Word-level Seq2Seq with Keras

I was following the Keras Seq2Seq tutorial, and wit works fine. However, this is a character-level model, and I would like to adopt it to a word-level model. The authors even include a paragraph with require changes but all my current attempts result in an error regarding wring dimensions.

If you follow the character-level model, the input data is of 3 dims: #sequences, #max_seq_len, #num_char since each character is one-hot encoded. When I plot the summary for the model as used in the tutorial, I get:

Layer (type)                    Output Shape         Param #     Connected to                     
==================================================================================================
input_1 (InputLayer)            (None, None, 71)     0                                            
_____________________________________________________________________________ __________________
input_2 (InputLayer)            (None, None, 94)     0                                            
__________________________________________________________________________________________________
lstm_1 (LSTM)                   [(None, 256), (None, 335872      input_1[0][0]                    
__________________________________________________________________________________________________
lstm_2 (LSTM)                   [(None, None, 256),  359424      input_2[0][0]                    
                                                                 lstm_1[0][1]                     
                                                                 lstm_1[0][2]                     
__________________________________________________________________________________________________
dense_1 (Dense)                 (None, None, 94)     24158       lstm_2[0][0]                     
==================================================================================================

This compiles and trains just fine.

Now this tutorial has section "What if I want to use a word-level model with integer sequences?" And I've tried to follow those changes. Firstly, I encode all sequences using a word index. As such, the input and target data is now 2 dims: #sequences, #max_seq_len since I no longer one-hot encode but use now Embedding layers.
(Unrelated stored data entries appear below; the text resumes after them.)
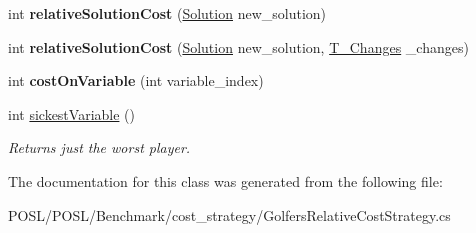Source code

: \begin{DoxyCompactItemize}
int {\bfseries relative\+Solution\+Cost} (\hyperlink{classPOSL_1_1Data_1_1Solution}{Solution} new\+\_\+solution)
\item 
\mbox{\label{classPOSL_1_1Benchmarks_1_1GolfersRelativeCostStrategy_a7955b5a608662c7a39684896f8475e8f}} 
int {\bfseries relative\+Solution\+Cost} (\hyperlink{classPOSL_1_1Data_1_1Solution}{Solution} new\+\_\+solution, \hyperlink{structPOSL_1_1Tools_1_1T__Changes}{T\+\_\+\+Changes} \+\_\+changes)
\item 
\mbox{\label{classPOSL_1_1Benchmarks_1_1GolfersRelativeCostStrategy_a168f0a51067b3953c29d02b15f1b481d}} 
int {\bfseries cost\+On\+Variable} (int variable\+\_\+index)
\item 
\mbox{\label{classPOSL_1_1Benchmarks_1_1GolfersRelativeCostStrategy_a7662cbfa217153ef577767bbea22b559}} 
int \hyperlink{classPOSL_1_1Benchmarks_1_1GolfersRelativeCostStrategy_a7662cbfa217153ef577767bbea22b559}{sickest\+Variable} ()
\begin{DoxyCompactList}\small\item\em Returns just the worst player. \end{DoxyCompactList}\end{DoxyCompactItemize}


The documentation for this class was generated from the following file\+:\begin{DoxyCompactItemize}
\item 
P\+O\+S\+L/\+P\+O\+S\+L/\+Benchmark/cost\+\_\+strategy/Golfers\+Relative\+Cost\+Strategy.\+cs\end{DoxyCompactItemize}
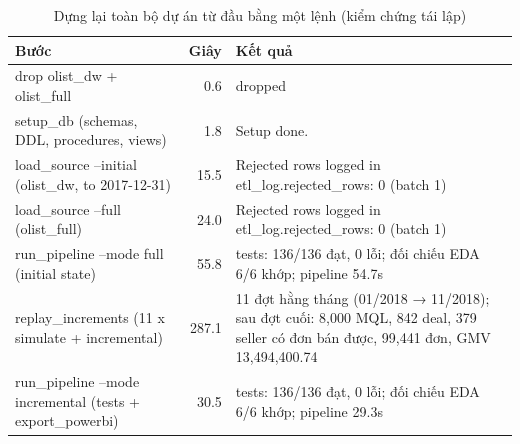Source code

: \begin{table}[htbp]
\centering\small
\caption{Dựng lại toàn bộ dự án từ đầu bằng một lệnh (kiểm chứng tái lập)}
\label{tab:rebuild}
\begin{tabular}{p{6cm}rp{6cm}}
\toprule
\textbf{Bước} & \textbf{Giây} & \textbf{Kết quả} \\
\midrule
drop olist\_dw + olist\_full & 0.6 & dropped \\
setup\_db (schemas, DDL, procedures, views) & 1.8 & Setup done. \\
load\_source --initial (olist\_dw, to 2017-12-31) & 15.5 & Rejected rows logged in etl\_log.rejected\_rows: 0 (batch 1) \\
load\_source --full (olist\_full) & 24.0 & Rejected rows logged in etl\_log.rejected\_rows: 0 (batch 1) \\
run\_pipeline --mode full (initial state) & 55.8 & tests: 136/136 đạt, 0 lỗi; đối chiếu EDA 6/6 khớp; pipeline 54.7s \\
replay\_increments (11 x simulate + incremental) & 287.1 & 11 đợt hằng tháng (01/2018 → 11/2018); sau đợt cuối: 8,000 MQL, 842 deal, 379 seller có đơn bán được, 99,441 đơn, GMV 13,494,400.74 \\
run\_pipeline --mode incremental (tests + export\_powerbi) & 30.5 & tests: 136/136 đạt, 0 lỗi; đối chiếu EDA 6/6 khớp; pipeline 29.3s \\
\bottomrule
\end{tabular}
\end{table}
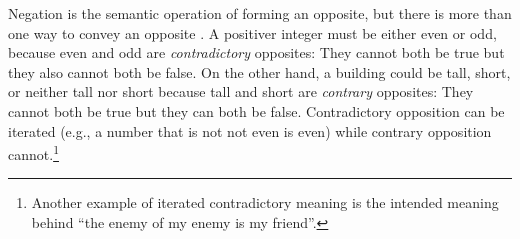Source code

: \documentclass[floatsintext,doc]{apa6}
\let\rmarkdownfootnote\footnote%
\def\footnote{\protect\rmarkdownfootnote}
\begin{document}
Negation is the semantic operation of forming an opposite, but there is more than one way to convey an opposite \cite{Horn1989:Natural}. 
A positiver integer must be either even or odd, because even and odd are \emph{contradictory} opposites: They cannot both be true but they also cannot both be false. 
On the other hand, a building could be tall, short, or neither tall nor short because tall and short are \emph{contrary} opposites: They cannot both be true but they can both be false. 
Contradictory opposition can be iterated (e.g., a number that is not not even is even) while contrary opposition cannot.\footnote{
Another example of iterated contradictory meaning is the intended meaning behind ``the enemy of my enemy is my friend''.
} 
\end{document}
encoder_input_data_train.shape   =>  (90000, 9)
decoder_input_data_train.shape   =>  (90000, 16)
decoder_target_data_train.shape  =>  (90000, 16)

For example, a sequence might look like this:

[ 826.  288. 2961. 3127. 1260. 2108.    0.    0.    0.]

When I use the listed code:

# encoder
encoder_inputs = Input(shape=(None, ))
x = Embedding(num_encoder_tokens, latent_dim)(encoder_inputs)
x, state_h, state_c = LSTM(latent_dim, return_state=True)(x)
encoder_states = [state_h, state_c]

# decoder
decoder_inputs = Input(shape=(None,))
x = Embedding(num_decoder_tokens, latent_dim)(decoder_inputs)
x = LSTM(latent_dim, return_sequences=True)(x, initial_state=encoder_states)
decoder_outputs = Dense(num_decoder_tokens, activation='softmax')(x)

model = Model([encoder_inputs, decoder_inputs], decoder_outputs)

the model compiles and looks like this:

Layer (type)                    Output Shape         Param #     Connected to                     
==================================================================================================
input_35 (InputLayer)           (None, None)         0                                            
__________________________________________________________________________________________________
input_36 (InputLayer)           (None, None)         0                                            
__________________________________________________________________________________________________
embedding_32 (Embedding)        (None, None, 256)    914432      input_35[0][0]                   
__________________________________________________________________________________________________
embedding_33 (Embedding)        (None, None, 256)    914432      input_36[0][0]                   
__________________________________________________________________________________________________
lstm_32 (LSTM)                  [(None, 256), (None, 525312      embedding_32[0][0]               
__________________________________________________________________________________________________
lstm_33 (LSTM)                  (None, None, 256)    525312      embedding_33[0][0]               
                                                                 lstm_32[0][1]                    
                                                                 lstm_32[0][2]                    
__________________________________________________________________________________________________
dense_21 (Dense)                (None, None, 3572)   918004      lstm_33[0][0]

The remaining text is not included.